Hungarian political scientist

Valentine de Balla (October 23, 1899 – November 25, 1957), also known as Valentin de Balla and Valentin Balla de Iregh, was a Hungarian political scientist who taught at several American colleges from the 1930s to the 1950s.

Born on October 23, 1899, in Újvidék, Hungary (today in Serbia), de Balla graduated from the Theresian Military Academy in Wiener Neustadt, and then from the Sorbonne in Paris, where he studied international law. He then studied at Johns Hopkins University, where he received the Ph.D. (1931). His dissertation, "The New Balance of Power in Europe," was published the following year by The Johns Hopkins Press.

His younger brother, Borisz de Balla, was a diplomat, journalist, novelist, and historian who taught at Loyola College, Le Moyne College, and St. John's University. His parents were Aladar de Balla and Dora Paul de Balla. Aladar was a former Minister of the Interior, member of parliament, and diplomat, serving as the Hungarian ambassador in Zagreb.

De Balla was in Hungary during both Third Reich and Soviet occupations. He was trapped in Budapest during the two-month German siege, and later worked with Cardinal Mindszenty in the underground, and then with the Spanish Legation in Hungary assisting Jews.
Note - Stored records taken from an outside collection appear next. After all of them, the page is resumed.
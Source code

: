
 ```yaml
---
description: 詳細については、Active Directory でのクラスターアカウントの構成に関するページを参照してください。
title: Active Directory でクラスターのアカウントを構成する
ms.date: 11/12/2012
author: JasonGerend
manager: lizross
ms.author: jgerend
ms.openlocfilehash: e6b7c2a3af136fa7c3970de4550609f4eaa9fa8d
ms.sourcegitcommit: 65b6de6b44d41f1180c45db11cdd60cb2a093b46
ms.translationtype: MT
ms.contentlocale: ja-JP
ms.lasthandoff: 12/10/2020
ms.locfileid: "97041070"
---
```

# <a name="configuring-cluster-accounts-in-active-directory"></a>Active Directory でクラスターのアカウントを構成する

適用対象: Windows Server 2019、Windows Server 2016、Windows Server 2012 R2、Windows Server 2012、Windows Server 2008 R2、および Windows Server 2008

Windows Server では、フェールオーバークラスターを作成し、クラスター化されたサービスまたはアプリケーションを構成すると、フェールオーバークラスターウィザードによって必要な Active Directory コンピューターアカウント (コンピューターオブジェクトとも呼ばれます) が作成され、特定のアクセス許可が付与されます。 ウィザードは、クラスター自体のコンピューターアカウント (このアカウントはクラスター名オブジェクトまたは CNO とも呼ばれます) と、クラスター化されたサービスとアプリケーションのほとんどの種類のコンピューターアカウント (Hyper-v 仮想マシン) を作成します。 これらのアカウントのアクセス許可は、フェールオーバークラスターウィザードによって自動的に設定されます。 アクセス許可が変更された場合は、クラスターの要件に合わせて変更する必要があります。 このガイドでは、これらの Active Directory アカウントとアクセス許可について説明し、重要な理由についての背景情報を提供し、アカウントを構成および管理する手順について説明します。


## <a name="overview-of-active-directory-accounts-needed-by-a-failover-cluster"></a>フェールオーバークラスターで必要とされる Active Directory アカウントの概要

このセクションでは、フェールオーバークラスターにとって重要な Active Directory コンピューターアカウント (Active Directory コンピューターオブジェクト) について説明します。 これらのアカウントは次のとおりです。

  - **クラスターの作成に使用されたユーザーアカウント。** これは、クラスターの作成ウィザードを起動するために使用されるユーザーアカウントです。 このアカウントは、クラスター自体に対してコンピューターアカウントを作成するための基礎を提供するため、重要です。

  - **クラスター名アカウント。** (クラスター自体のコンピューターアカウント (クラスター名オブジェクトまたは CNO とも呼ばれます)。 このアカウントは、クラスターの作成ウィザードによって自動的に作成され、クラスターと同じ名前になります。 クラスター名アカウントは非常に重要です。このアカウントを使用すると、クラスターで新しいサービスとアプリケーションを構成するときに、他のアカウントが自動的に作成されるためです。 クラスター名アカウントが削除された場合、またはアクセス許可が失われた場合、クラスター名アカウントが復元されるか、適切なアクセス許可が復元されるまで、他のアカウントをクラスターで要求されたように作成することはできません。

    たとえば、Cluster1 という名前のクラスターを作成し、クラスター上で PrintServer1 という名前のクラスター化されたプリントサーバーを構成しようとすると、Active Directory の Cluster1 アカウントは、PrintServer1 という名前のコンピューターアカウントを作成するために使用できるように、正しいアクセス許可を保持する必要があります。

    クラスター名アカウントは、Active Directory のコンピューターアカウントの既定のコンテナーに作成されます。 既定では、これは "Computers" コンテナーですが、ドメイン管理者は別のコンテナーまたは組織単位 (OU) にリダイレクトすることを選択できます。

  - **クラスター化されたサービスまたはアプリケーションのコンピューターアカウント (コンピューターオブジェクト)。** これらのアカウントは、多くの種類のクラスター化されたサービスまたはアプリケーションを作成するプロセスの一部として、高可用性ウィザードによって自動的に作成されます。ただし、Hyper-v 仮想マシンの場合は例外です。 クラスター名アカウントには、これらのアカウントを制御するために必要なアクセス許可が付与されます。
After two years under Soviet rule, de Balla escaped Hungary in 1946 in the private airplane of an American general. He returned to Hungary in the mid-1950s and, with the help of the underground, was able to get his mother out of Budapest and to the United States. De Balla frequently spoke out against Soviet control of Hungary and the show trials they often conducted. An ardent Catholic and anti-Communist, de Balla also defended Francoist Spain as “incomparably more human than that of the Soviets,” and argued for military support of the Spanish army, noting that Spain had “the toughest and biggest anti-Communist army in Europe and which only needs modern armaments.”

In America, de Balla was on the research staff of the Walter Hines Page School of International Relations at Johns Hopkins, and then taught Political Science at St. Peter's College in New Jersey, Notre Dame College in Maryland, and Loyola College in Maryland. He married Katherine Drake Bentley on March 25, 1935 in Washington, DC. De Balla became a naturalized U.S. citizen in 1948, although he divided his time between Maryland and Hungary. He purchased Flamhof Castle near St. Nikolai, Austria, and was living there at the time of his death in an automobile accident on November 25, 1957.